Conversion of low-value biomass to hierarchically porous carbon-based materials for oxygen reduction reactions (ORR), without using conventional template methods, is of particular significant for energy storage technology. Herein, dual honeycomb-like porous carbon inspired by multiscale structure of wood was assembled with cationic nanocellulose film into Zn-air battery. Nitrogen-doped hierarchically porous carbon was obtained by a simple two-step process involving alkaline extraction and pyrolysis with NH₄Cl. Alkaline extraction was utilized for partially degrading lignin and heterosaccharide from unprocessed wood to create a porous wood with numerous nanopores and 3D loose structure. The inner and outer parts of obtained porous wood were further pore-optimized and doped with NH₄Cl by a consequent pyrolysis step. The resulting carbon-based material (AHWC) possessed high specific surface area (1601.8 m² g⁻¹), well-developed hierarchical porosity, and high N content enabled excellent electrocatalytic oxygen reduction performance. Compared with commercial Pt/C catalysts in KOH electrolyte, AHWC exhibits nearly two times higher kinetic currents in the low overpotential region, comparable number of transferred electrons, and significantly higher operating stability. This carbon-based material also showed an excellent capacity and energy density equal to 792 mA h g⁻¹ and 927 W h kg⁻¹, together with superior long-term durability (200 h at the current density of 10 mA cm⁻²) when assembled as the active electrode material into a Zn-air battery. Additionally, cationic modified nanocellulose film (C-CNF-M), acting as a solid electrolyte, was assembled with AHWC for a quasi-solid-state Zn-air battery which exhibited excellent specific capacity (672.2 mA h g⁻¹), energy density (644.11 W h kg⁻¹) and cycling stability (500 min at 1 mA cm⁻²).

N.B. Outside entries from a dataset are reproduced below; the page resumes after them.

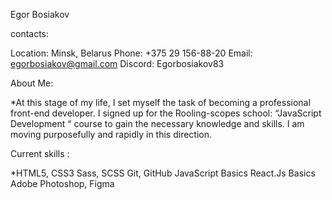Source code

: Egor Bosiakov

contacts:

Location: Minsk, Belarus
Phone: +375 29 156-88-20
Email: egorbosiakov@gmail.com
Discord: Egorbosiakov83


About Me:

*At this stage of my life, I set myself the task of becoming a professional front-end developer. I signed up for the Rooling-scopes school: “JavaScript Development “ course to gain the necessary knowledge and skills. I am moving purposefully and rapidly in this direction.

Current skills :

*HTML5, CSS3
Sass, SCSS
Git, GitHub
JavaScript Basics
React.Js Basics
Adobe Photoshop, Figma
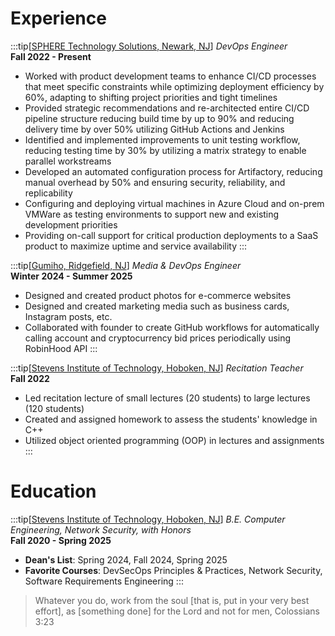 # Experience

:::tip[[SPHERE Technology Solutions, Newark, NJ](https://sphereco.com/)]
*DevOps Engineer*\
**Fall 2022 - Present**
- Worked with product development teams to enhance CI/CD processes that meet specific constraints while optimizing deployment efficiency by 60%, adapting to shifting project priorities and tight timelines
- Provided strategic recommendations and re-architected entire CI/CD pipeline structure reducing build time by up to 90% and reducing delivery time by over 50% utilizing GitHub Actions and Jenkins
- Identified and implemented improvements to unit testing workflow, reducing testing time by 30% by utilizing a matrix strategy to enable parallel workstreams
- Developed an automated configuration process for Artifactory, reducing manual overhead by 50% and ensuring security, reliability, and replicability
- Configuring and deploying virtual machines in Azure Cloud and on-prem VMWare as testing environments to support new and existing development priorities
- Providing on-call support for critical production deployments to a SaaS product to maximize uptime and service availability
:::

:::tip[[Gumiho, Ridgefield, NJ](https://www.gumihollc.com/)]
*Media & DevOps Engineer*\
**Winter 2024 - Summer 2025**
- Designed and created product photos for e-commerce websites
- Designed and created marketing media such as business cards, Instagram posts, etc.
- Collaborated with founder to create GitHub workflows for automatically calling account and cryptocurrency bid prices periodically using RobinHood API
:::

:::tip[[Stevens Institute of Technology, Hoboken, NJ](https://www.stevens.edu/)]
*Recitation Teacher*\
**Fall 2022**
- Led recitation lecture of small lectures (20 students) to large lectures (120 students)
- Created and assigned homework to assess the students' knowledge in C++
- Utilized object oriented programming (OOP) in lectures and assignments 
:::

# Education
:::tip[[Stevens Institute of Technology, Hoboken, NJ](https://www.stevens.edu/)]
*B.E. Computer Engineering, Network Security, with Honors*\
**Fall 2020 - Spring 2025**
- **Dean's List**: Spring 2024, Fall 2024, Spring 2025
- **Favorite Courses**: DevSecOps Principles & Practices, Network Security, Software Requirements Engineering
:::

> Whatever you do, work from the soul [that is, put in your very best effort], as [something done] for the Lord and not for men, Colossians 3:23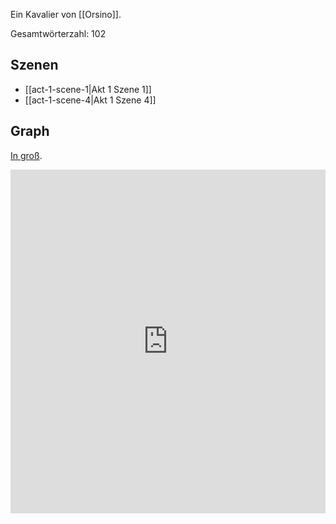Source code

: Ein Kavalier von [[Orsino]].

Gesamtwörterzahl: 102

## Szenen
- [[act-1-scene-1|Akt 1 Szene 1]]
- [[act-1-scene-4|Akt 1 Szene 4]]

## Graph
[In groß](https://catchears.github.io/was-ihr-wollt-graphs/characters/Curio-dark).
<iframe src="https://catchears.github.io/was-ihr-wollt-graphs/characters/Curio-dark" width=100% height=550 style="border: 0;"></iframe>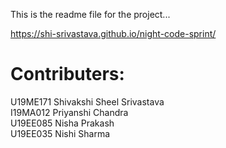 This is the readme file for the project...

https://shi-srivastava.github.io/night-code-sprint/

# Contributers:
U19ME171 Shivakshi Sheel Srivastava  
I19MA012  Priyanshi Chandra  
U19EE085  Nisha Prakash  
U19EE035  Nishi Sharma  
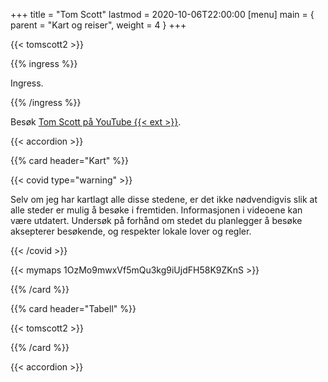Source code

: +++
title = "Tom Scott"
lastmod = 2020-10-06T22:00:00
[menu]
main = { parent = "Kart og reiser", weight = 4 }
+++

{{< tomscott2 >}}

{{% ingress %}}

Ingress.

{{% /ingress %}}

Besøk [Tom Scott på YouTube {{< ext >}}](https://youtube.com/TomScottGo).

{{< accordion >}}

{{% card header="Kart" %}}

{{< covid type="warning" >}}

Selv om jeg har kartlagt alle disse stedene, er det ikke nødvendigvis slik at alle steder er mulig
å besøke i fremtiden. Informasjonen i videoene kan være utdatert. Undersøk på forhånd om stedet
du planlegger å besøke aksepterer besøkende, og respekter lokale lover og regler.

{{< /covid >}}

{{< mymaps 1OzMo9mwxVf5mQu3kg9iUjdFH58K9ZKnS >}}

{{% /card %}}

{{% card header="Tabell" %}}

{{< tomscott2 >}}

{{% /card %}}

{{< accordion >}}

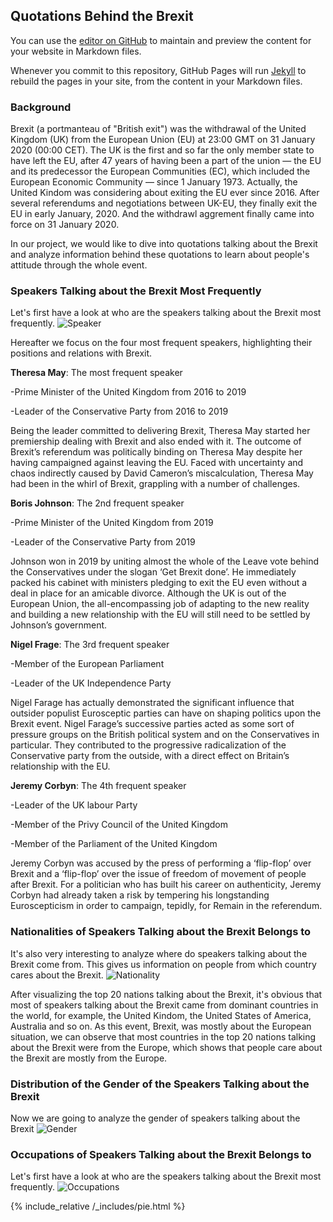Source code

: ## Quotations Behind the Brexit

You can use the [editor on GitHub](https://github.com/Lydia-z/ada_data_story/edit/gh-pages/index.md) to maintain and preview the content for your website in Markdown files.

Whenever you commit to this repository, GitHub Pages will run [Jekyll](https://jekyllrb.com/) to rebuild the pages in your site, from the content in your Markdown files.

### Background

Brexit (a portmanteau of "British exit") was the withdrawal of the United Kingdom (UK) from the European Union (EU) at 23:00 GMT on 31 January 2020 (00:00 CET). The UK is the first and so far the only member state to have left the EU, after 47 years of having been a part of the union — the EU and its predecessor the European Communities (EC), which included the European Economic Community — since 1 January 1973. Actually, the United Kindom was considering about exiting the EU ever since 2016. After several referendums and negotiations between UK-EU, they finally exit the EU in early January, 2020. And the withdrawl aggrement finally came into force on 31 January 2020. 

In our project, we would like to dive into quotations talking about the Brexit and analyze information behind these quotations to learn about people's attitude through the whole event.

### Speakers Talking about the Brexit Most Frequently

Let's first have a look at who are the speakers talking about the Brexit most frequently.
![Speaker](/imgs/Speaker.PNG)

Hereafter we focus on the four most frequent speakers, highlighting their positions and relations with Brexit.

**Theresa May**: The most frequent speaker

-Prime Minister of the United Kingdom from 2016 to 2019

-Leader of the Conservative Party from 2016 to 2019

Being the leader committed to delivering Brexit, Theresa May started her premiership dealing with Brexit and also ended with it. The outcome of Brexit’s referendum was politically binding on Theresa May despite her having campaigned against leaving the EU. Faced with uncertainty and chaos indirectly caused by David Cameron’s miscalculation, Theresa May had been in the whirl of Brexit, grappling with a number of challenges.

**Boris Johnson**: The 2nd frequent speaker

-Prime Minister of the United Kingdom from 2019

-Leader of the Conservative Party from 2019

Johnson won in 2019 by uniting almost the whole of the Leave vote behind the Conservatives under the slogan ‘Get Brexit done’. He immediately packed his cabinet with ministers pledging to exit the EU even without a deal in place for an amicable divorce. Although the UK is out of the European Union, the all-encompassing job of adapting to the new reality and building a new relationship with the EU will still need to be settled by Johnson’s government.

**Nigel Frage**: The 3rd frequent speaker

-Member of the European Parliament

-Leader of the UK Independence Party

Nigel Farage has actually demonstrated the significant influence that outsider populist Eurosceptic parties can have on shaping politics upon the Brexit event. Nigel Farage’s successive parties acted as some sort of pressure groups on the British political system and on the Conservatives in particular. They contributed to the progressive radicalization of the Conservative party from the outside, with a direct effect on Britain’s relationship with the EU.

**Jeremy Corbyn**: The 4th frequent speaker

-Leader of the UK labour Party

-Member of the Privy Council of the United Kingdom

-Member of the Parliament of the United Kingdom

Jeremy Corbyn was accused by the press of performing a ‘flip-flop’ over Brexit and a ‘flip-flop’ over the issue of freedom of movement of people after Brexit. For a politician who has built his career on authenticity, Jeremy Corbyn had already taken a risk by tempering his longstanding Euroscepticism in order to campaign, tepidly, for Remain in the referendum.


### Nationalities of Speakers Talking about the Brexit Belongs to 

It's also very interesting to analyze where do speakers talking about the Brexit come from. This gives us information on people from which country cares about the Brexit. 
![Nationality](/imgs/Nationality.PNG)

After visualizing the top 20 nations talking about the Brexit, it's obvious that most of speakers talking about the Brexit came from dominant countries in the world, for example, the United Kindom, the United States of America, Australia and so on. As this event, Brexit, was mostly about the European situation, we can observe that most countries in the top 20 nations talking about the Brexit were from the Europe, which shows that people care about the Brexit are mostly from the Europe.

### Distribution of the Gender of the Speakers Talking about the Brexit

Now we are going to analyze the gender of speakers talking about the Brexit
![Gender](/imgs/Gender.PNG)

### Occupations of Speakers Talking about the Brexit Belongs to 

Let's first have a look at who are the speakers talking about the Brexit most frequently.
![Occupations](/imgs/Occupations.PNG)

{% include_relative /_includes/pie.html %}
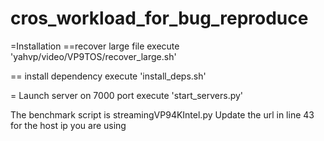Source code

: # cros_workload_for_bug_reproduce

=Installation
==recover large file
execute 'yahvp/video/VP9TOS/recover_large.sh'

== install dependency
execute 'install_deps.sh'

= Launch server on 7000 port
execute 'start_servers.py'


The benchmark script is streamingVP94KIntel.py
Update the url in line 43 for the host ip you are using

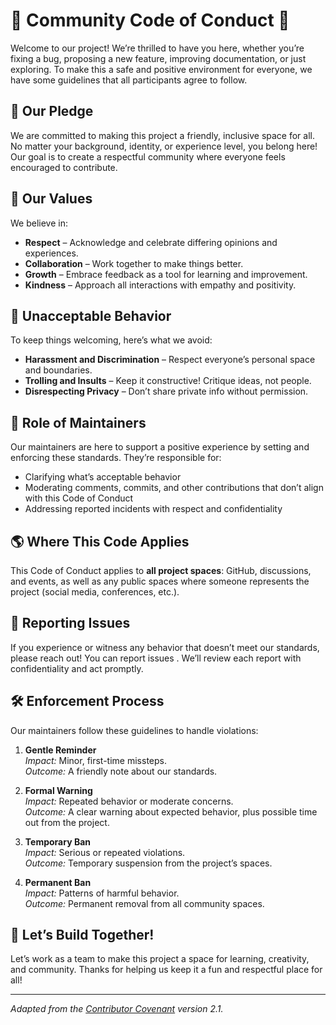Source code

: # 🌟 Community Code of Conduct 🌟

Welcome to our project! We’re thrilled to have you here, whether you’re fixing a bug, proposing a new feature, improving documentation, or just exploring. To make this a safe and positive environment for everyone, we have some guidelines that all participants agree to follow.

## 🎉 Our Pledge

We are committed to making this project a friendly, inclusive space for all. No matter your background, identity, or experience level, you belong here! Our goal is to create a respectful community where everyone feels encouraged to contribute.

## 🤝 Our Values

We believe in:
- **Respect** – Acknowledge and celebrate differing opinions and experiences.
- **Collaboration** – Work together to make things better.
- **Growth** – Embrace feedback as a tool for learning and improvement.
- **Kindness** – Approach all interactions with empathy and positivity.

## 🚫 Unacceptable Behavior

To keep things welcoming, here’s what we avoid:
- **Harassment and Discrimination** – Respect everyone’s personal space and boundaries.
- **Trolling and Insults** – Keep it constructive! Critique ideas, not people.
- **Disrespecting Privacy** – Don’t share private info without permission.

## 🔧 Role of Maintainers

Our maintainers are here to support a positive experience by setting and enforcing these standards. They’re responsible for:
- Clarifying what’s acceptable behavior
- Moderating comments, commits, and other contributions that don’t align with this Code of Conduct
- Addressing reported incidents with respect and confidentiality

## 🌎 Where This Code Applies

This Code of Conduct applies to **all project spaces**: GitHub, discussions, and events, as well as any public spaces where someone represents the project (social media, conferences, etc.).

## 📢 Reporting Issues

If you experience or witness any behavior that doesn’t meet our standards, please reach out! You can report issues . We’ll review each report with confidentiality and act promptly.

## 🛠 Enforcement Process

Our maintainers follow these guidelines to handle violations:

1. **Gentle Reminder**  
   *Impact:* Minor, first-time missteps.  
   *Outcome:* A friendly note about our standards.

2. **Formal Warning**  
   *Impact:* Repeated behavior or moderate concerns.  
   *Outcome:* A clear warning about expected behavior, plus possible time out from the project.

3. **Temporary Ban**  
   *Impact:* Serious or repeated violations.  
   *Outcome:* Temporary suspension from the project’s spaces.

4. **Permanent Ban**  
   *Impact:* Patterns of harmful behavior.  
   *Outcome:* Permanent removal from all community spaces.

## 💬 Let’s Build Together!

Let’s work as a team to make this project a space for learning, creativity, and community. Thanks for helping us keep it a fun and respectful place for all!

---

*Adapted from the [Contributor Covenant](https://www.contributor-covenant.org) version 2.1.*
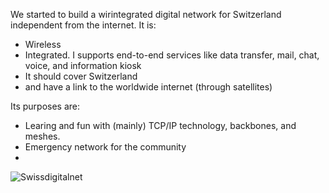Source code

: We started to build a wirintegrated digital network for Switzerland independent from the internet.
It is:
- Wireless
- Integrated. I supports end-to-end services like data transfer, mail, chat, voice, and information kiosk
- It should cover Switzerland
- and have a link to the worldwide internet (through satellites)

Its purposes are:
- Learing and fun with (mainly) TCP/IP technology, backbones, and meshes.
- Emergency network for the community
- 
![Swissdigitalnet](https://user-images.githubusercontent.com/115565895/201952542-6e15ec99-daba-43a0-aa4b-5995f37797c2.JPG)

The AHWC establish a bridge between papermaking and the field of energy storage by green conversion of biomass and fabrication of porous carbon-based materials and cellulose based electrolyte with excellent properties applicable to electrochemical energy devices.

在不使用传统模板方法的情况下，将低价值生物质转化为用于氧还原反应 (ORR) 的分级多孔碳基材料对于储能技术具有特别重要的意义。在此，受木材多尺度结构启发的双蜂窝状多孔碳与阳离子纳米纤维素薄膜组装成锌空气电池。氮掺杂分级多孔碳通过简单的两步工艺获得，包括碱提取和用NH ₄ Cl 热解。碱提取用于部分降解未加工木材中的木质素和杂糖，以产生具有大量纳米孔和 3D 松散结构的多孔木材。对所得多孔木材的内外部分进行了进一步的孔隙优化和NH _4掺杂Cl 通过随后的热解步骤。所得碳基材料（AHWC）具有高比表面积（1601.8 m ² g ^-1）、发达的分级孔隙率和高N含量，具有优异的电催化氧还原性能。与 KOH 电解液中的商用 Pt/C 催化剂相比，AHWC 在低过电位区域表现出近两倍的动力学电流、相当数量的转移电子和显着更高的操作稳定性。这种碳基材料还表现出优异的容量和能量密度，分别为 792 mA h g ^-1和 927 Wh kg ^-1，以及优异的长期耐用性（在 10 mA cm ^{-2的电流密度下 200 小时）}) 当作为活性电极材料组装到锌空气电池中时。此外，作为固体电解质的阳离子改性纳米纤维素薄膜 (C-CNF-M) 与 AHWC 组装成准固态锌空气电池，该电池表现出优异的比容量 (672.2 mAh g ^-1 )、能量密度（644.11 W h kg ^-1）和循环稳定性（500 min at 1 mA cm ^-2）。AHWC通过生物质的绿色转化和制备具有适用于电化学能源设备的优异性能的多孔碳基材料和纤维素基电解质，在造纸和储能领域之间架起了一座桥梁。